To investigate whether HL156A induces cell death, an annexin V-FITC/PI double staining assay was performed, and cell death was quantified using flow cytometry. As shown in Figure 2C, a decrease in live cell number was observed after treatment with HL156A. In FaDu/PTX cells treated with 20 μM HL156A, 90% viable cells and 1.6% apoptotic cells were observed, while a higher concentration of HL156A (40 μM) showed a more apparent effect with 65% viable cells and 9.1% apoptotic cells. Similarly, there was a noticeable increase in the proportion of apoptotic cells (8.9% with 20 μM) in MCF7/ADR cells compared to the untreated control. As expected, many annexin V-FITC-positive cells were observed in HL156A-treated cells compared to the control using fluorescence microscopy (Figure 2D). However, SNU/CIS cells were not significantly affected by the same concentration of HL156A (Figure S4).

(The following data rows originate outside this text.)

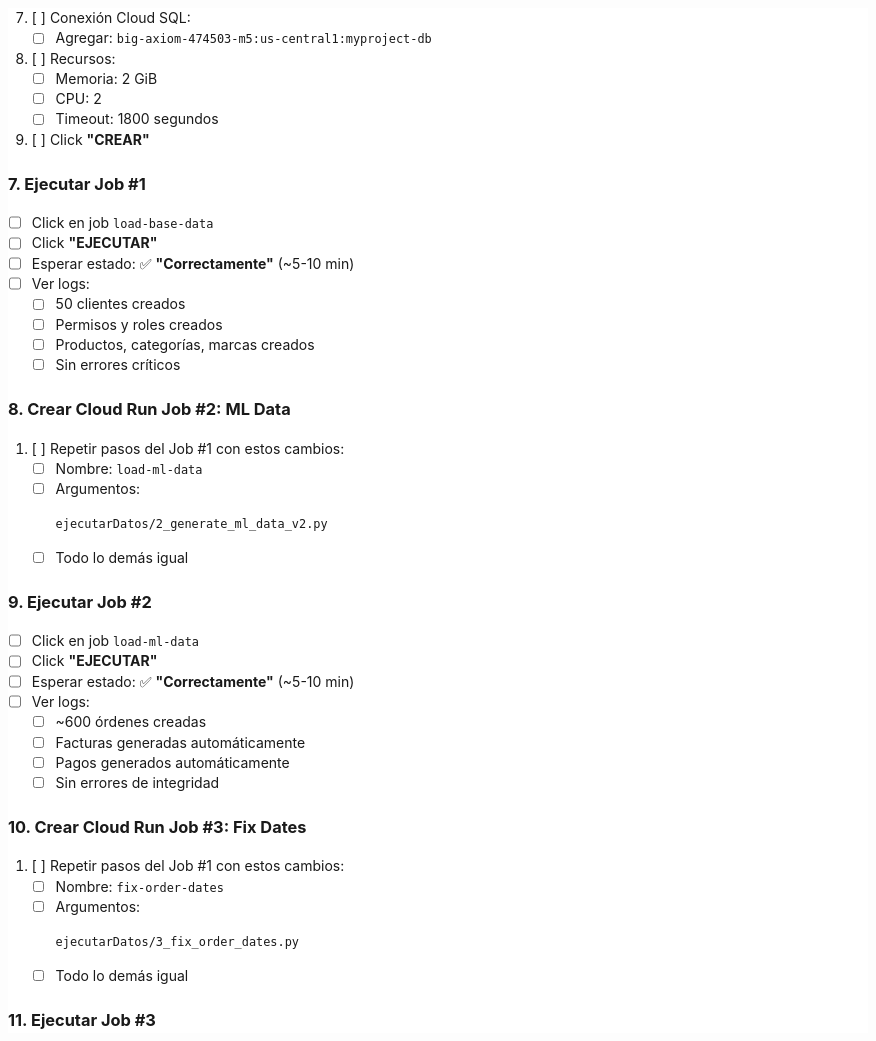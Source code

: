 7. [ ] Conexión Cloud SQL:
   - [ ] Agregar: `big-axiom-474503-m5:us-central1:myproject-db`

8. [ ] Recursos:
   - [ ] Memoria: 2 GiB
   - [ ] CPU: 2
   - [ ] Timeout: 1800 segundos

9. [ ] Click **"CREAR"**

### 7. Ejecutar Job #1

- [ ] Click en job `load-base-data`
- [ ] Click **"EJECUTAR"**
- [ ] Esperar estado: ✅ **"Correctamente"** (~5-10 min)
- [ ] Ver logs:
  - [ ] 50 clientes creados
  - [ ] Permisos y roles creados
  - [ ] Productos, categorías, marcas creados
  - [ ] Sin errores críticos

### 8. Crear Cloud Run Job #2: ML Data

1. [ ] Repetir pasos del Job #1 con estos cambios:
   - [ ] Nombre: `load-ml-data`
   - [ ] Argumentos:
     ```
     ejecutarDatos/2_generate_ml_data_v2.py
     ```
   - [ ] Todo lo demás igual

### 9. Ejecutar Job #2

- [ ] Click en job `load-ml-data`
- [ ] Click **"EJECUTAR"**
- [ ] Esperar estado: ✅ **"Correctamente"** (~5-10 min)
- [ ] Ver logs:
  - [ ] ~600 órdenes creadas
  - [ ] Facturas generadas automáticamente
  - [ ] Pagos generados automáticamente
  - [ ] Sin errores de integridad

### 10. Crear Cloud Run Job #3: Fix Dates

1. [ ] Repetir pasos del Job #1 con estos cambios:
   - [ ] Nombre: `fix-order-dates`
   - [ ] Argumentos:
     ```
     ejecutarDatos/3_fix_order_dates.py
     ```
   - [ ] Todo lo demás igual

### 11. Ejecutar Job #3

Consistent with this observation, Western blot analysis revealed that levels of the inactive forms of procaspase-3 and poly (ADP-ribose) polymerase (PARP) were reduced in a concentration-dependent manner in cells treated with HL156A compared to control cells (Figure 2E).
2.3. HL156A Inhibits the Migration and Invasion Ability of MDR Cells
To investigate whether HL156A regulates cell migration in MDR cells, a scratch wound healing assay was performed. Treatment with HL156A resulted in a wound closure rate reduction in FaDu/PTX and MCF7/ADR cells in a concentration-dependent manner (Figure 3A). Additionally, HL156A also decreased cell migration, as demonstrated by an in vitro Matrigel–Transwell chamber assay. When FaDu/PTX and MCF7/ADR cells were exposed to 20 or 40 μM HL156A, the cell invasion/migration capability was significantly suppressed. At a concentration of 40 μM, HL156A reduced the number of invaded FaDu/PTX and MCF7/ADR cells to approximately 34% and 43%, respectively, of that in the control cells. (Figure 3B,C).

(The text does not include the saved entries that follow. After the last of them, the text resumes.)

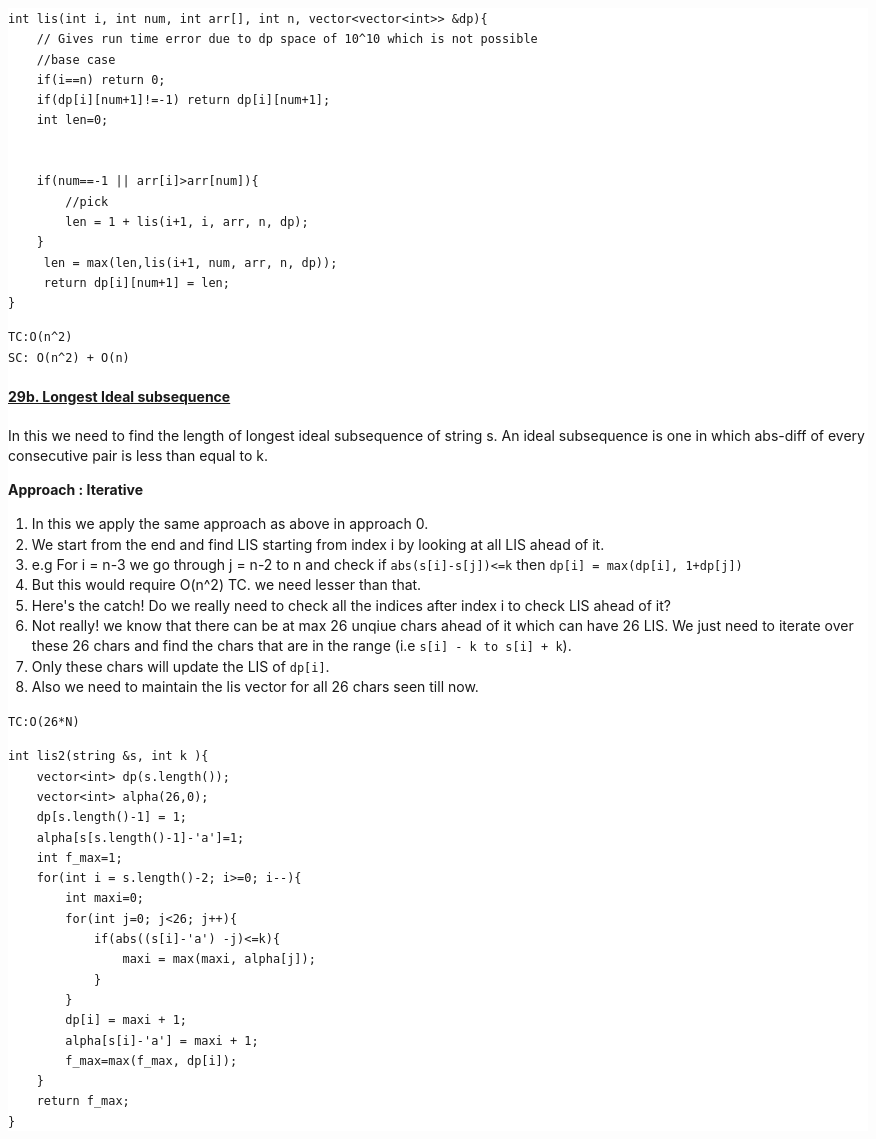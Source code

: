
 ```
int lis(int i, int num, int arr[], int n, vector<vector<int>> &dp){
    // Gives run time error due to dp space of 10^10 which is not possible
    //base case
    if(i==n) return 0;
    if(dp[i][num+1]!=-1) return dp[i][num+1];
    int len=0;
    
    
    if(num==-1 || arr[i]>arr[num]){
        //pick
        len = 1 + lis(i+1, i, arr, n, dp);
    }
     len = max(len,lis(i+1, num, arr, n, dp));
     return dp[i][num+1] = len;
}
```
`TC:O(n^2)`  
`SC: O(n^2) + O(n)`  

#### [29b. Longest Ideal subsequence](https://leetcode.com/contest/weekly-contest-305/problems/longest-ideal-subsequence/)  
In this we need to find the length of longest ideal subsequence of string s.
An ideal subsequence is one in which abs-diff of every consecutive pair is less than equal to k. 

**Approach : Iterative**  
1. In this we apply the same approach as above in approach 0. 
2. We start from the end and find LIS starting from index i by looking at all LIS ahead of it.
3. e.g For i = n-3 we go through j = n-2 to n and check if `abs(s[i]-s[j])<=k` then `dp[i] = max(dp[i], 1+dp[j])`
4. But this would require O(n^2) TC. we need lesser than that.
5. Here's the catch! Do we really need to check all the indices after index i to check LIS ahead of it?
6. Not really! we know that there can be at max 26 unqiue chars ahead of it which can have 26 LIS. We just need to iterate over these 26 chars and find the chars that are in the range (i.e `s[i] - k to s[i] + k`).
7. Only these chars will update the LIS of `dp[i]`. 
8. Also we need to maintain the lis vector for all 26 chars seen till now.

`TC:O(26*N)`

```
int lis2(string &s, int k ){
    vector<int> dp(s.length());
    vector<int> alpha(26,0);
    dp[s.length()-1] = 1;
    alpha[s[s.length()-1]-'a']=1;
    int f_max=1;
    for(int i = s.length()-2; i>=0; i--){
        int maxi=0;
        for(int j=0; j<26; j++){
            if(abs((s[i]-'a') -j)<=k){
                maxi = max(maxi, alpha[j]);
            }
        }
        dp[i] = maxi + 1;
        alpha[s[i]-'a'] = maxi + 1;
        f_max=max(f_max, dp[i]);
    }
    return f_max;
}
```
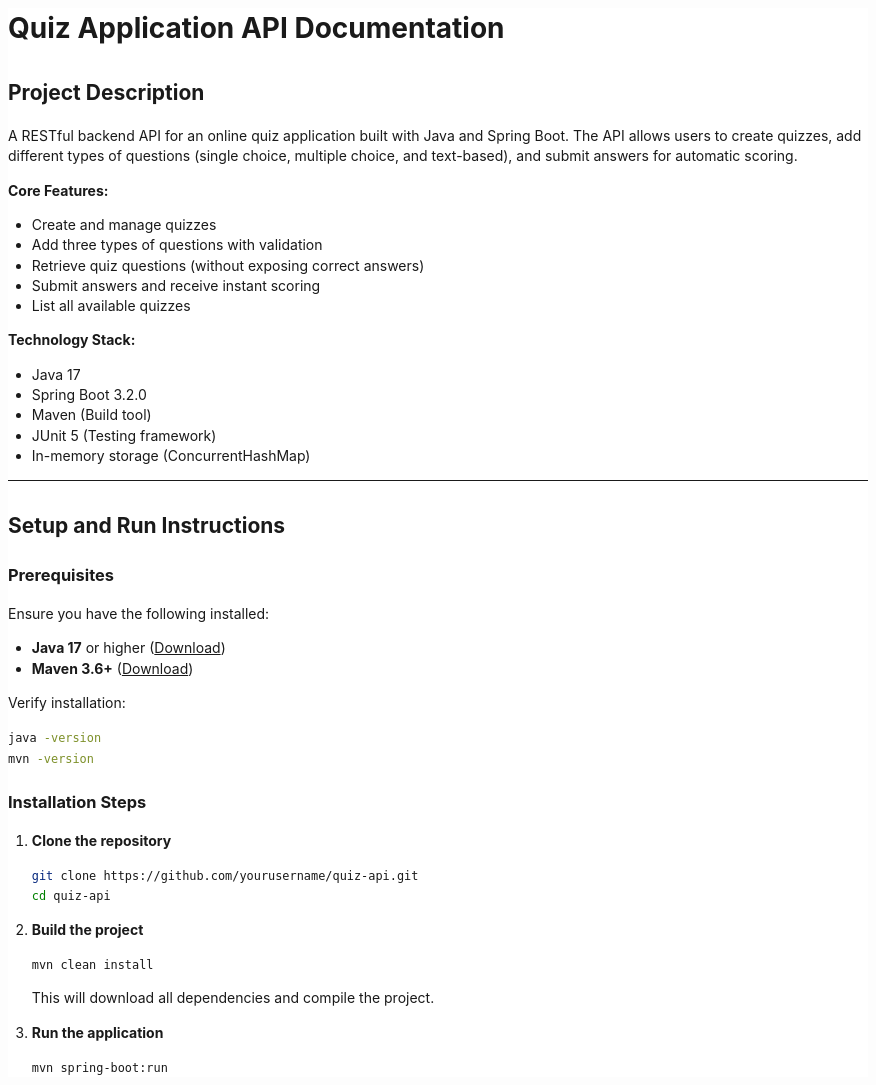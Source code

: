 # Quiz Application API Documentation

## Project Description

A RESTful backend API for an online quiz application built with Java and Spring Boot. The API allows users to create quizzes, add different types of questions (single choice, multiple choice, and text-based), and submit answers for automatic scoring.

**Core Features:**
- Create and manage quizzes
- Add three types of questions with validation
- Retrieve quiz questions (without exposing correct answers)
- Submit answers and receive instant scoring
- List all available quizzes

**Technology Stack:**
- Java 17
- Spring Boot 3.2.0
- Maven (Build tool)
- JUnit 5 (Testing framework)
- In-memory storage (ConcurrentHashMap)

---

## Setup and Run Instructions

### Prerequisites

Ensure you have the following installed:
- **Java 17** or higher ([Download](https://www.oracle.com/java/technologies/downloads/))
- **Maven 3.6+** ([Download](https://maven.apache.org/download.cgi))

Verify installation:
```bash
java -version
mvn -version
```

### Installation Steps

1. **Clone the repository**
   ```bash
   git clone https://github.com/yourusername/quiz-api.git
   cd quiz-api
   ```

2. **Build the project**
   ```bash
   mvn clean install
   ```
   This will download all dependencies and compile the project.

3. **Run the application**
   ```bash
   mvn spring-boot:run
   ```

2.4. HL156A Suppresses MDR1 through the HOXC6-ERK1/2 Pathway
A previous study reported that the expression of MDR1 was regulated by the activation/expression of MAPK and HOXC6 [28]. Here, we examined the effects of HL156A on the expression of HOXC6, MDR1 and MAPKs to delineate its mechanism in drug-resistant cells.
As shown in Figure 4A, HL156A treatment led to a decrease in MDR1 mRNA expression in both FaDu/PTX and MCF7/ADR cells. In addition, quantitative RT-PCR results also showed that HL156A significantly decreases MDR1 mRNA levels (Figure 5B). Based on qRT-PCR, the expression of MDR1 protein was reduced in both HL156A-treated cells in a concentration-dependent manner (Figure 5C). Consistent with previous research regarding the regulation of MDR1 by HOXC6, HOXC6 and MDR1 expression decreased in a similar manner after HL156A treatment. We also observed that the phosphorylation of ERK1/2 was downregulated by HL156A (Figure 4D). However, JNK and p38 phosphorylation did not change after HL156A treatment (data not shown). These results indicated that HL156A induces the inhibition of MDR1, HOXC6, and pERK1/2.

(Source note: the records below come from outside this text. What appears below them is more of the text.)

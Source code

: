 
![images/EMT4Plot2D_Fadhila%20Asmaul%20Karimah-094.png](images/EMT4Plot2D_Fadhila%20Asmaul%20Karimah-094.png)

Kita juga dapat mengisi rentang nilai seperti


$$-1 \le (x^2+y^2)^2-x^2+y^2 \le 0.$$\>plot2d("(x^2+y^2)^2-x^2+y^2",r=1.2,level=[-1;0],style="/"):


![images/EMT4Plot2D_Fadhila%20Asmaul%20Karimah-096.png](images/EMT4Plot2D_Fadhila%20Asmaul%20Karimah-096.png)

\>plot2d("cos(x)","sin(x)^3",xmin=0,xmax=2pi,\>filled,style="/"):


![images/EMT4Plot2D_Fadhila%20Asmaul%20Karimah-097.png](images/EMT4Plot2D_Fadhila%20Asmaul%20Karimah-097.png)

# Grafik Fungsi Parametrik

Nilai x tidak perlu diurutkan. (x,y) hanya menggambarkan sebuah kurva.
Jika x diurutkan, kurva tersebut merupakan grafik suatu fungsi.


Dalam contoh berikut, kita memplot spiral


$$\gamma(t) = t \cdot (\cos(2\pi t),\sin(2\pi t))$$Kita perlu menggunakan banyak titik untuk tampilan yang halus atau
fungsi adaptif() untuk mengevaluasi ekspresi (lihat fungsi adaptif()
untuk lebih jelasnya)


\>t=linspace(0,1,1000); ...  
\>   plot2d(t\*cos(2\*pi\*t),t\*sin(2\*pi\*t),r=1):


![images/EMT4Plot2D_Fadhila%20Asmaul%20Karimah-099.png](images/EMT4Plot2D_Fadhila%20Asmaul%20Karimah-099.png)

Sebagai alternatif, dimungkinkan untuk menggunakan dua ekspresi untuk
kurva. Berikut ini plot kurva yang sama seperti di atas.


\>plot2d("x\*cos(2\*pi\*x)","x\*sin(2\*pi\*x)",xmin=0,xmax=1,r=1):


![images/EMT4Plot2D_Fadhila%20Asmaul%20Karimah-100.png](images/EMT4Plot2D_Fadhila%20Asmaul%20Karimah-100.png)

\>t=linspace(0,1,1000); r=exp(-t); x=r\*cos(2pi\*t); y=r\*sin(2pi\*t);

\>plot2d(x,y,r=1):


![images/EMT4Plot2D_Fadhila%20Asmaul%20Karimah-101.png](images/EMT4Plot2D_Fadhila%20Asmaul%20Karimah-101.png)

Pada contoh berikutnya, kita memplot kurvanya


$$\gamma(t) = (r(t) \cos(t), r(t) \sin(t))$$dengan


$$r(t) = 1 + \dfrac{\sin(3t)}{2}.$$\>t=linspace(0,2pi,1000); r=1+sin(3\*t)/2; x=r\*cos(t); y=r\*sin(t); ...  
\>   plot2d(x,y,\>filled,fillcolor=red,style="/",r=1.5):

To identify the correlation between HOXC6 and MDR1 or ERK1/2, we examined the expression of MDR1 or ERK1/2 in HOXC6-overexpressing FaDu/PTX and MCF7/ADR cells. Overexpression of HOXC6 resulted in the upregulation of both MDR1 and p-ERK1/2 (Figure 4E).
2.5. siHOXC6 Regulates MDR1 Expression by Suppressing ERK1/2 Activity
To determine the effect of HOXC6 depletion in MDR cells, we performed siRNA silencing of HOXC6. Importantly, HOXC6 silencing led to the reduction in MDR1 and p-ERK1/2 expression in a concentration-dependent manner (Figure 5A–C). In addition, to examine whether ERK inhibition regulates the expression of HOXC6-induced MDR1, we treated HOXC6-overexpressing MDR cells with the ERK-specific inhibitor U0126. The expression of MDR1 via HOXC6 was reduced by U0126 treatment (Figure 5D,E). However, the ERK inhibitor did not affect the expression of HOXC6. These results suggest that HOXC6 regulates MDR1 by activating ERK1/2.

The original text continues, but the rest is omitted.